The past few years have heightened our collective awareness of third-party and supply-chain risks. These are closely related, and we have seen their impact on organizations, customers, and the general public reach a heightened level of awareness. We need to look beyond the borders of our organization when assessing threats and considering our risk awareness. That includes industry trends that may not be ones we exist within, but are highly impactful to our daily operation as a business.

Move Beyond Prevention: Resilience is the New Goal

This leads us back to the need to elevate our mindset and the lens through which we view our security program. It is no longer enough to think in terms of prevention and recovery. Yes, they are important components, but that can’t be where we focus all of our efforts and resources. Our focus and aim must be resilience.

How do we continue to operate at or near 100% in the event of a security incident? What are our dependencies on supply chains and third parties that, if they were to suffer an incident and be unable to fulfill their obligations, how could that impact our ability to operate normally? We need to look at those considerations.

Healthcare’s Vulnerability and Why It Should Concern You

Healthcare remains one of the most frequent targets for attacks by these threat groups. The report explains the reasoning behind that. What we, as organizations, need to do is account for where the healthcare industry intersects with our business vertical. Remember, healthcare is a broad field; it encompasses more than just hospitals.

It’s all elements of the healthcare system, so hospitals, billing companies, insurance records, and all of it are part of it. There is a potential impact on our organization, even if we’re not in healthcare. Even if healthcare isn’t a part of our supply chain.

The Broader Impacts of Breaches on Your Workforce

Our people likely have healthcare coverage through the organization and certainly maintain some form of medical records. So, when there’s a breach of that information, everyone may feel an impact. There is a mental toll that many individuals go through when they learn that personal information that they expect to maintain their privacy, health, or financial information, gets exposed.

They have no idea how bad the impact will be on them. Can we build any measures to mitigate that risk? Can we incorporate a part of our security program that allows for resilience when a large breach may affect a large swath of our organization’s personnel, causing their focus and performance to be impacted by this new stress?

Think Like a Business Leader: Customer Industry Risk = Your Risk

Now, let’s look at it through more of a business lens. Your organization isn’t in healthcare. However, a significant portion of your customer and client base may be healthcare organizations. We’re using healthcare, but it can be any other industry that you serve or rely on to generate revenue as part of your operations.

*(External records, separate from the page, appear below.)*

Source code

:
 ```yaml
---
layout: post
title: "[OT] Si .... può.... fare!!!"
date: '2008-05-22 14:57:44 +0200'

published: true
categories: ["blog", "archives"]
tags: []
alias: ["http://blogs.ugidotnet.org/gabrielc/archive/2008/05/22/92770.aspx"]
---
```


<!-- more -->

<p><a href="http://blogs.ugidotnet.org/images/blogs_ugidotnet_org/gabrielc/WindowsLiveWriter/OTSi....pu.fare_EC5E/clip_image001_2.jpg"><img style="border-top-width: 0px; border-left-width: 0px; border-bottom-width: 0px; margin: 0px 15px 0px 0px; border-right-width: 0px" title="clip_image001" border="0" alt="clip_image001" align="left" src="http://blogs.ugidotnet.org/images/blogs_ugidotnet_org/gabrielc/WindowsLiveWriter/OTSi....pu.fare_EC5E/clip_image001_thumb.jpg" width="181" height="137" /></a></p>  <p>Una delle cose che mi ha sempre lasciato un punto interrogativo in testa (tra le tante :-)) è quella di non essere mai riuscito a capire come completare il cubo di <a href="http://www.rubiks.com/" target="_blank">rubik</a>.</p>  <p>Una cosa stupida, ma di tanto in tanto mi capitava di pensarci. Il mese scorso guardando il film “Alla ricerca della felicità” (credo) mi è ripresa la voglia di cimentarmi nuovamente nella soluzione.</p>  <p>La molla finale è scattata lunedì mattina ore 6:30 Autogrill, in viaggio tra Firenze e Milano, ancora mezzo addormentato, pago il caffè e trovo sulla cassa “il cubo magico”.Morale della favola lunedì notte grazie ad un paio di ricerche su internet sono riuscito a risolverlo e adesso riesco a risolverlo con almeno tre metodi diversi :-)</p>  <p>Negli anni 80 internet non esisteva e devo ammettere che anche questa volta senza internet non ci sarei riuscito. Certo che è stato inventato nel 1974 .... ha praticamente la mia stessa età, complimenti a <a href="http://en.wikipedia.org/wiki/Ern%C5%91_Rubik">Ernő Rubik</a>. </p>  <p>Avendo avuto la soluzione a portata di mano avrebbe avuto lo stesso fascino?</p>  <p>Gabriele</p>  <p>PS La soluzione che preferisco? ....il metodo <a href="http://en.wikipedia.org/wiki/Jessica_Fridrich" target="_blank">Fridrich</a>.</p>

Let’s say your organization provides a non-healthcare service to the healthcare industry. It’s one of your largest customer verticals and a focus of your go-to-market strategy. If that industry is experiencing an increase in attacks, they will need to address it with their resources. That means a shift in budget priorities. That may cause you to lose out on deals, have current customers cancel at renewal, and deter prospective clients because the budget dollars are no longer available.

Take a Holistic View of Threats Across Industries

We need to take a holistic approach when evaluating potential threats across the broader ecosystem. That means understanding where our organization overlaps with different business verticals and how attack trends in those sectors could affect us.

There is one other focus from this quarter’s report. We mentioned resilience earlier, and it is also mentioned in the report itself. No longer is security just about prevention and recovery; it’s also about how we set ourselves up to maintain resilience in the face of an attack.

It’s not only about disaster recovery (DR), but also about business continuity (BC), and increasing our focus on maintaining operations in the face of adversity, regardless of the threat. And it’s really about ensuring we’re true to the basics. The old, tried-and-true solutions that we’ve been hearing about for ages.

Security Basics Still Work If You Use Them

Vectors change, industries of focus change, and even what’s being ransomed or threatened changes, but what we can do to help protect ourselves has remained relatively consistent.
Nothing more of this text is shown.